# a bimini on a jon



## tincansailor (Jun 3, 2010)

I have a 15' Alumacraft jon boat that I wonder about putting a bimini top on. Has anybody done this and what did it really do as far as providing shelter or was it just in the way? Cabelas has some inexpensive tops that would be considered but I wanted some feedback from the experts here. Thanks


----------



## clarkbre (Jun 3, 2010)

I’ve got a Lund WC16 with an 8’ Bimini top and it’s a nice accessory to have on the boat. As far as shelter goes, the top covers the rear half of the boat when it’s up. It provides shade in the sun and keeps me dry in the rain.

While it’s up, there are 2 poles and straps on each side. You could say it gets in the way but if you fish straight off the front and back, it won’t be in your way much at all. You have to figure you’re trading a little mobility for shelter from the elements.

Having a Bimini top allows the boat to be used in more extreme weather that I normally wouldn’t take it out.

One note on if you order a top, order one tall enough to stand under. Measure from the floor to the gunwales and figure out how tall of a top you’d need.


----------



## Quackrstackr (Jun 3, 2010)

While I have never done it, they are a popular accessory for the catfishing crowd in my neck of the woods.

Mobility isn't really a concern when you are bottom bumping for cats and it sure beats sitting in the blazing sun in the middle of summer.

I've been kicking around a gizmo to mount our beach umbrella to my seat pedestal for the exact same purpose (and since the oil spill is going to put a stop to our fall trip to the beach anyway).


----------



## Rat (Jun 3, 2010)

A buddy of mine uses a big umbrella zip-tied to his center console; but there is a much more elegant solution! 

Try a Targa top, you can build it yourself all you need to do is buy the plans. 
Fishing Boat Targa Tops

This is what I will be building for mine in the future.


----------



## Quackrstackr (Jun 3, 2010)

I had rather have a bimini that folds completely flat and out of the way than a targa that is always erect unless you remove it from the boat.

It looks like that thing would always be in the way whether you were using the roof or not.


----------



## Rat (Jun 3, 2010)

Look at the link, you can build it to lie flat like a Bimini. Even if it didn't I prefer the Targa to the Bimini, I hate fishing around all those straps.


----------



## Quackrstackr (Jun 3, 2010)

I did look at the link but 90%+ of the pictures won't load for me for some reason.

The only one that I can see is a true targa that will be a permanent addition.

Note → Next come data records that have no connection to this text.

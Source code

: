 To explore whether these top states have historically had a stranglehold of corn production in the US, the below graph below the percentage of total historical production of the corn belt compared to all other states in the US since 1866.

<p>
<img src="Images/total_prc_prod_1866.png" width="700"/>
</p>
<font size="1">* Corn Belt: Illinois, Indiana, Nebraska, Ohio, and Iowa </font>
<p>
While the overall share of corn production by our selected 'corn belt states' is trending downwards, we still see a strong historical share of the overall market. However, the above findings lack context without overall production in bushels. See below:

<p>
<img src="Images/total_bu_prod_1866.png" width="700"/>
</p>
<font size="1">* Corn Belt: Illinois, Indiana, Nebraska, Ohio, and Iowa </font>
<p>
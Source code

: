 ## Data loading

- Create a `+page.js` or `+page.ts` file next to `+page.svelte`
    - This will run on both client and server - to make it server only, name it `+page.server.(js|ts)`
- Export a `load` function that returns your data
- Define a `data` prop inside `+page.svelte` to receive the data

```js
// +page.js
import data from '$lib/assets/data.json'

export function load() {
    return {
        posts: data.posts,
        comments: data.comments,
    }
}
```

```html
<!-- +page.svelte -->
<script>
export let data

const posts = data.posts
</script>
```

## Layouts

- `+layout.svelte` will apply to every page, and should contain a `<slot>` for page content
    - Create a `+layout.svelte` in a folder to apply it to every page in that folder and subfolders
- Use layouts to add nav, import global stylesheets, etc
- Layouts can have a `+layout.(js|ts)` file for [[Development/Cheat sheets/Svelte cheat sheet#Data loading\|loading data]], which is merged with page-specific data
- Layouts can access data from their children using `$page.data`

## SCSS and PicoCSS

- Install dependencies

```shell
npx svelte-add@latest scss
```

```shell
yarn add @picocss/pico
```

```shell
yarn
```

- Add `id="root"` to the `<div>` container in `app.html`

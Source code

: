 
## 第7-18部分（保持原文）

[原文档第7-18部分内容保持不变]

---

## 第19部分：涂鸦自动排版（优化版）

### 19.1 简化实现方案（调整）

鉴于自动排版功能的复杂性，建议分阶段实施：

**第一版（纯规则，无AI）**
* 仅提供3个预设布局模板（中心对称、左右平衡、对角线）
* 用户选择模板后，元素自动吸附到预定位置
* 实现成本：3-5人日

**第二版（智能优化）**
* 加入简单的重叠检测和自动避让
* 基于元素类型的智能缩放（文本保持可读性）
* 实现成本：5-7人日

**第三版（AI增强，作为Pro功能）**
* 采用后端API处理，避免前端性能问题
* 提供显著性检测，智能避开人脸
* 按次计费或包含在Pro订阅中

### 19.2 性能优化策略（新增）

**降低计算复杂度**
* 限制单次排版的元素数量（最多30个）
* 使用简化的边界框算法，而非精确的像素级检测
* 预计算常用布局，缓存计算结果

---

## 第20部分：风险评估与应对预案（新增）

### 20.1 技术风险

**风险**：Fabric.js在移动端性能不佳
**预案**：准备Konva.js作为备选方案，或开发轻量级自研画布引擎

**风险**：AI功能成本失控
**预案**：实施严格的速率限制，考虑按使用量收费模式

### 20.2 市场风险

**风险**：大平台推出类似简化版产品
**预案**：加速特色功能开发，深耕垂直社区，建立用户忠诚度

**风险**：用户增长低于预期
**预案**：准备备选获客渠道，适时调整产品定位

The targa would be a no go for me because it would always interfere with whoever is fishing in the back of the boat.


----------



## Pappy (Jun 3, 2010)

Have seen quite a few of the Alumacraft style boats down here in Florida with a Bimini on them. Helps with the sun and definitely a plus when you have company onboard!


----------



## Rat (Jun 4, 2010)

You can also make it fold to aft.


----------



## Quackrstackr (Jun 4, 2010)

That's better but look how big it is, even when folded down. :shock: 

The bimini on my ski boat folded down and rolled up to the diameter of a soft drink can. The top was heavy vinyl and the frame attached inside the gunwales so when folded down and slid to the rear it was 100% out of the way. I imagine canvas would roll up even tighter.

Maybe if I were going to be using a top up more than down the targa would be the way to go.


----------



## Rat (Jun 4, 2010)

Yea, I agree the biminis go away better than the Targa. But they are just too hard for me to fish around. My Targa will be permanent, not a folder.


----------



## tincansailor (Jun 5, 2010)

Thanks for the input. I will probably go with a bimini and just work around what obstructions that may be there. Went out yesterday and the sun got to me after a couple of hours on the water which helped me make up my mind to go ahead and get this done. Thanks again for the input.


----------



## Brine (Jun 5, 2010)

One of the V-Hull mods on here had a DIY bimini made out of pvc. I don't remember which one, but it's here.


----------



## switchback (Jun 6, 2010)

I just ordered one for my boat. My mom is coming the fourth of july and wants to go fishing. She has to have some shade. If you get one get the sliding track so you can move it forward or backwards.

I have a fishing buddy, but he hasn't got to go with me the last few years but a few times. My girlfriend has started going with me this year but doesn't fish. I figure I can slide it forward more and give her shade and me some shade while trolling. When I'm fishing I'll be able to lay it down out of the way.


----------



## Codeman (Jun 6, 2010)

Lots of the riverboats around here run these. 

https://www.basspro.com/webapp/wcs/stores/servlet/Product_10151_-1_10001_103422_225009000_225000000_225009000_225-9-0


----------



## Brine (Jun 6, 2010)

One of these with a golf umbrella which has a 6 1/2 foot diameter.

The holder is $12.99 at Cabella's.

I've seen someone make something similar out of pvc that hooks on to the pedestal and holds a patio umbrella 8)


----------



## Quackrstackr (Jun 6, 2010)

Brine said:


> One of these with a golf umbrella which has a 6 1/2 foot diameter.
> 
> The holder is $12.99 at Cabella's.
> 
> I've seen someone make something similar out of pvc that hooks on to the pedestal and holds a patio umbrella 8)



Link or a picture?


----------



## Huntndogs (Jun 6, 2010)

Cabelas Bimini, right around $100. I think. Same Bimini on two different boats and a shot of it folded down...


----------